# Exercise goal
Output the full listing below exactly, without the pictures.

# Material provided
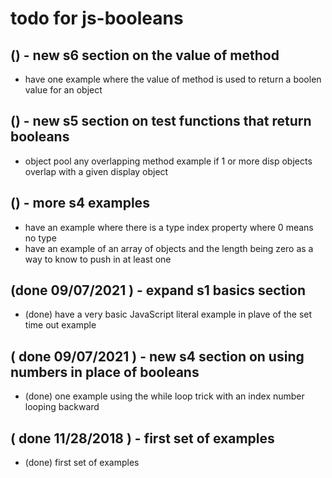 # todo for js-booleans

## () - new s6 section on the value of method
* have one example where the value of method is used to return a boolen value for an object

## () - new s5 section on test functions that return booleans
* object pool any overlapping method example if 1 or more disp objects overlap with a given display object

## () - more s4 examples
* have an example where there is a type index property where 0 means no type
* have an example of an array of objects and the length being zero as a way to know to push in at least one

##  (done 09/07/2021 ) - expand s1 basics section
* (done) have a very basic JavaScript literal example in plave of the set time out example

## ( done 09/07/2021 ) - new s4 section on using numbers in place of booleans
* (done) one example using the while loop trick with an index number looping backward

## ( done 11/28/2018 ) - first set of examples
* (done) first set of examples
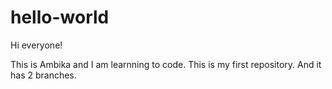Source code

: # hello-world

Hi everyone!

This is Ambika and I am learnning to code. This is my first repository.
And it has 2 branches.

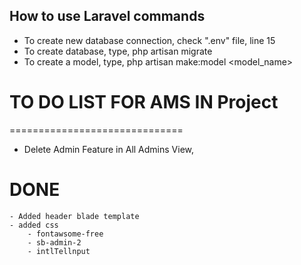 ## How to use Laravel commands
- To create new database connection, check ".env" file, line 15
- To create database, type, php artisan migrate
- To create a model, type, php artisan make:model <model_name>

# TO DO LIST FOR AMS IN Project
==============================
- Delete Admin Feature in All Admins View,



# DONE
	- Added header blade template
	- added css
		- fontawsome-free
		- sb-admin-2
		- intlTellnput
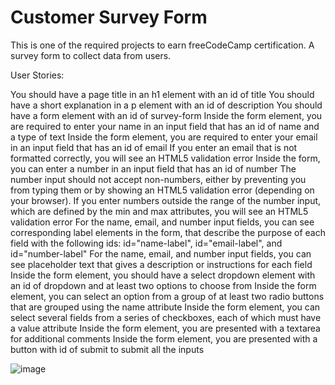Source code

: # Customer Survey Form

This is one of the required projects to earn freeCodeCamp certification.
A survey form to collect data from users.

User Stories:

You should have a page title in an h1 element with an id of title
You should have a short explanation in a p element with an id of description
You should have a form element with an id of survey-form
Inside the form element, you are required to enter your name in an input field that has an id of name and a type of text
Inside the form element, you are required to enter your email in an input field that has an id of email
If you enter an email that is not formatted correctly, you will see an HTML5 validation error
Inside the form, you can enter a number in an input field that has an id of number
The number input should not accept non-numbers, either by preventing you from typing them or by showing an HTML5 validation error (depending on your browser).
If you enter numbers outside the range of the number input, which are defined by the min and max attributes, you will see an HTML5 validation error
For the name, email, and number input fields, you can see corresponding label elements in the form, that describe the purpose of each field with the following ids: id="name-label", id="email-label", and id="number-label"
For the name, email, and number input fields, you can see placeholder text that gives a description or instructions for each field
Inside the form element, you should have a select dropdown element with an id of dropdown and at least two options to choose from
Inside the form element, you can select an option from a group of at least two radio buttons that are grouped using the name attribute
Inside the form element, you can select several fields from a series of checkboxes, each of which must have a value attribute
Inside the form element, you are presented with a textarea for additional comments
Inside the form element, you are presented with a button with id of submit to submit all the inputs

![image](https://github.com/DVA09/survey_form/assets/112496696/63a34c5a-7170-44c0-9d2e-df40db1dc3f9)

# Written solution
 # todo for js-booleans

## () - new s6 section on the value of method
* have one example where the value of method is used to return a boolen value for an object

## () - new s5 section on test functions that return booleans
* object pool any overlapping method example if 1 or more disp objects overlap with a given display object

## () - more s4 examples
* have an example where there is a type index property where 0 means no type
* have an example of an array of objects and the length being zero as a way to know to push in at least one

##  (done 09/07/2021 ) - expand s1 basics section
* (done) have a very basic JavaScript literal example in plave of the set time out example

## ( done 09/07/2021 ) - new s4 section on using numbers in place of booleans
* (done) one example using the while loop trick with an index number looping backward

## ( done 11/28/2018 ) - first set of examples
* (done) first set of examples
Source code

: # hello-world

Hi everyone!

This is Ambika and I am learnning to code. This is my first repository.
And it has 2 branches.

 ## How to use Laravel commands
- To create new database connection, check ".env" file, line 15
- To create database, type, php artisan migrate
- To create a model, type, php artisan make:model <model_name>

# TO DO LIST FOR AMS IN Project
==============================
- Delete Admin Feature in All Admins View,



# DONE
	- Added header blade template
	- added css
		- fontawsome-free
		- sb-admin-2
		- intlTellnput
Source code

: # Customer Survey Form

This is one of the required projects to earn freeCodeCamp certification.
A survey form to collect data from users.

User Stories:

You should have a page title in an h1 element with an id of title
You should have a short explanation in a p element with an id of description
You should have a form element with an id of survey-form
Inside the form element, you are required to enter your name in an input field that has an id of name and a type of text
Inside the form element, you are required to enter your email in an input field that has an id of email
If you enter an email that is not formatted correctly, you will see an HTML5 validation error
Inside the form, you can enter a number in an input field that has an id of number
The number input should not accept non-numbers, either by preventing you from typing them or by showing an HTML5 validation error (depending on your browser).
If you enter numbers outside the range of the number input, which are defined by the min and max attributes, you will see an HTML5 validation error
For the name, email, and number input fields, you can see corresponding label elements in the form, that describe the purpose of each field with the following ids: id="name-label", id="email-label", and id="number-label"
For the name, email, and number input fields, you can see placeholder text that gives a description or instructions for each field
Inside the form element, you should have a select dropdown element with an id of dropdown and at least two options to choose from
Inside the form element, you can select an option from a group of at least two radio buttons that are grouped using the name attribute
Inside the form element, you can select several fields from a series of checkboxes, each of which must have a value attribute
Inside the form element, you are presented with a textarea for additional comments
Inside the form element, you are presented with a button with id of submit to submit all the inputs

![image](https://github.com/DVA09/survey_form/assets/112496696/63a34c5a-7170-44c0-9d2e-df40db1dc3f9)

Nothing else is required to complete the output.